Nokia has a new CEO and they just announced a partnership with Microsoft today. As the mobile industry expands, we have seen the old school Nokia phones drop significantly in the popularity rankings. Everyone is leaning towards iPhones, Blackberrys, and Android over a Nokia. Needless to say, the worlds largest mobile producer is hurting and hurting bad.
At the same time, Microsoft is planning to revive its plans of entering the mobile market after a quasi-failed attempt with the Windows Mobile platform many years back. Hence, it seems like a natural partnership where Microsoft will provide the software and Nokia will provide the hardware.
Industry analysts are clearly not impressed with a drop in Nokia share prices of over 13% today but they might be overreacting.

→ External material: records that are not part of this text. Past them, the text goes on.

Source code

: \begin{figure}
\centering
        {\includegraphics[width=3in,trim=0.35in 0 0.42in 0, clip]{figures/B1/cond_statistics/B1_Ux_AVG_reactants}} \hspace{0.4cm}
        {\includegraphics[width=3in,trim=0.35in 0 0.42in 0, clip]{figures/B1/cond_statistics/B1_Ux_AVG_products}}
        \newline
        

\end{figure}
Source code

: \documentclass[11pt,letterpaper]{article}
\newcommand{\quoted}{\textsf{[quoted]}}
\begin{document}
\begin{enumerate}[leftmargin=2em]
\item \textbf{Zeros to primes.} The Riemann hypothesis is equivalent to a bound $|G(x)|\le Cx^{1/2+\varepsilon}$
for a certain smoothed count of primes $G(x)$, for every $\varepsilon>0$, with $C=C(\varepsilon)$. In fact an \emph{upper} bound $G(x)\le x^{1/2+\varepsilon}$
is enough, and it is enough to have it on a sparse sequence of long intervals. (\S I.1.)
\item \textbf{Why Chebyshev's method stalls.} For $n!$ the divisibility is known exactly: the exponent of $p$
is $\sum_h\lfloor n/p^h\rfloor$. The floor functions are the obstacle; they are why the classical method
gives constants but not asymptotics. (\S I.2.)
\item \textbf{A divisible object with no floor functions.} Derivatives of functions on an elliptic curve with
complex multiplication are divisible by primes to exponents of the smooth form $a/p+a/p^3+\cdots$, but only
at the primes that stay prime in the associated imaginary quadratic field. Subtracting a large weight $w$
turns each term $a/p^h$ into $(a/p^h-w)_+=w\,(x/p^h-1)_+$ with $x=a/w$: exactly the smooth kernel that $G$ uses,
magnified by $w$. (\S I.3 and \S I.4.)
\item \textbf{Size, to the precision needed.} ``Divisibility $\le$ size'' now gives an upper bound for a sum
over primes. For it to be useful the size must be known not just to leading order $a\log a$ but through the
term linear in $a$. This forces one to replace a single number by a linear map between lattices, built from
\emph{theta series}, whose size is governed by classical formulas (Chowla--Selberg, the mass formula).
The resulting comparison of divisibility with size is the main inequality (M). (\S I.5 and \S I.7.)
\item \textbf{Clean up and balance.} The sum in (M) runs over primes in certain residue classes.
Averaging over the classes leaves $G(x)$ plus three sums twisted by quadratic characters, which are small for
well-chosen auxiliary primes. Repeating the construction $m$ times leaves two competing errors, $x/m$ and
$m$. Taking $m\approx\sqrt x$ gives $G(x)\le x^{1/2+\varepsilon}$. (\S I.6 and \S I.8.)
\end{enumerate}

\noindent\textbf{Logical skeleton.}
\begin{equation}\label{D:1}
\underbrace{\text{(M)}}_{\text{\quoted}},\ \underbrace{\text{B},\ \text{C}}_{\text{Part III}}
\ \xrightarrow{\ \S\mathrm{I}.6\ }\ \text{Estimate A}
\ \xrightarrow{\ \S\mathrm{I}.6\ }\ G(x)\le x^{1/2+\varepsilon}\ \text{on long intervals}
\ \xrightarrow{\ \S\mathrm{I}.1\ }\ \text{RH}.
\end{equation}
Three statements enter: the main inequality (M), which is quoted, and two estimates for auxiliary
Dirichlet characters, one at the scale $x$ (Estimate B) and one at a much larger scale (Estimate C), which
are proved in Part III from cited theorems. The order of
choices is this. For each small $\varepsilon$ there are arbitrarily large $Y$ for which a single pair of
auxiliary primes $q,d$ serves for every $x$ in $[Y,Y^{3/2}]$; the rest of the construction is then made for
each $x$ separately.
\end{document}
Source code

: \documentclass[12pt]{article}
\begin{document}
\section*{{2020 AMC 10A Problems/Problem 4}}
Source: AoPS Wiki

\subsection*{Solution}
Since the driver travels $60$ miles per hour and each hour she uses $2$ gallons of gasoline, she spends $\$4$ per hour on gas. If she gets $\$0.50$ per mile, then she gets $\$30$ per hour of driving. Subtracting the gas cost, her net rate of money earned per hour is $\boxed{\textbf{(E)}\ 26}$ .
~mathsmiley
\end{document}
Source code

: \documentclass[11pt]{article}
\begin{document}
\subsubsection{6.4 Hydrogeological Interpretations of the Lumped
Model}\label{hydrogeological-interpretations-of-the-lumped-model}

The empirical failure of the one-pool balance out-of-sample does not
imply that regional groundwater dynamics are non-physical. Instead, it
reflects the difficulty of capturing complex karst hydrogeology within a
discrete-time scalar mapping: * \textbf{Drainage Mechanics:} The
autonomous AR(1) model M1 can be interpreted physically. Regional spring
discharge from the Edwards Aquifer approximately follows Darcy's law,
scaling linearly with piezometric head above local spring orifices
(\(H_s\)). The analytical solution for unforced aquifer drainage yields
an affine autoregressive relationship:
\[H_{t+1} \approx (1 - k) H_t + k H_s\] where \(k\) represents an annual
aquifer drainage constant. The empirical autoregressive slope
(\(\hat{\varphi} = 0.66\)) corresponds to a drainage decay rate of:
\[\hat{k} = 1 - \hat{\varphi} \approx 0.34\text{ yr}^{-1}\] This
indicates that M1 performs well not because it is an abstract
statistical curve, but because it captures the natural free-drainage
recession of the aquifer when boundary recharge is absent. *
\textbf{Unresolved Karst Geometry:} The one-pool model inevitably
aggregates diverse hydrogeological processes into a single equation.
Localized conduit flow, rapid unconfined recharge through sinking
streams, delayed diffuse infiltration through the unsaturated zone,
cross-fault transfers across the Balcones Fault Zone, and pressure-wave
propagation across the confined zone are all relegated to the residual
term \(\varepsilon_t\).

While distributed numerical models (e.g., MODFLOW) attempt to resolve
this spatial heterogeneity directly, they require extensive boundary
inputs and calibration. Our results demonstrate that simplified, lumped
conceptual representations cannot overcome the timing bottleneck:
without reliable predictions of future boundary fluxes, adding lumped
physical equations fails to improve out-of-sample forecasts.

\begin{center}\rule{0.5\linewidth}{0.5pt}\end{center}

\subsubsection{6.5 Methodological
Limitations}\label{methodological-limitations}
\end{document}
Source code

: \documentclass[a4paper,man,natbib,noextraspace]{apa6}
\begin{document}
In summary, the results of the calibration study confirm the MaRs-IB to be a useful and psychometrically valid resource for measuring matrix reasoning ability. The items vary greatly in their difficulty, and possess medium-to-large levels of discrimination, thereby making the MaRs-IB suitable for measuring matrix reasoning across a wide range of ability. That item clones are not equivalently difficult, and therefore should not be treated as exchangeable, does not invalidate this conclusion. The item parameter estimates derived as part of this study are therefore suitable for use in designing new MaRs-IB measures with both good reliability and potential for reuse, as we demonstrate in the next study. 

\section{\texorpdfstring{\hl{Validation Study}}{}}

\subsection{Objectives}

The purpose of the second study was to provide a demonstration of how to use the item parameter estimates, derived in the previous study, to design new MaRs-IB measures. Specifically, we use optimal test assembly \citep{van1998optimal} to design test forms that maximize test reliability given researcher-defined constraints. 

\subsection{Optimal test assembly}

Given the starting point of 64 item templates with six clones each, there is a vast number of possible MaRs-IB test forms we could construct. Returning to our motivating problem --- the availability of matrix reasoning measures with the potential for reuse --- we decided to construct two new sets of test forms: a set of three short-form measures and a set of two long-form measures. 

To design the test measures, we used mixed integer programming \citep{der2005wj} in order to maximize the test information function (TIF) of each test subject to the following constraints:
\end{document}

The reality is that Nokia will be more competitive than ever now. With access to a real software system and a large user base, Nokia handsets will certainly be more popular now than in the past with their proprietary OS (NOS).
The real question is why Nokia chose Microsoft and not Android. Android is already growing fast (fastest growth of any mobile OS) and is a serious threat to overtake iOS. My take on this is that Nokia has a need for exclusivity. Android is open for business to almost any handset provider while Microsoft is still a more exclusive system. In partnering with Microsoft, Nokia is hoping that the Microsoft Phone 7 operating system will be in such high demand that users are willing to purchase their phones just for access to the OS. Certainly a very risky outlook but at the very least, Nokia is no worse off than before.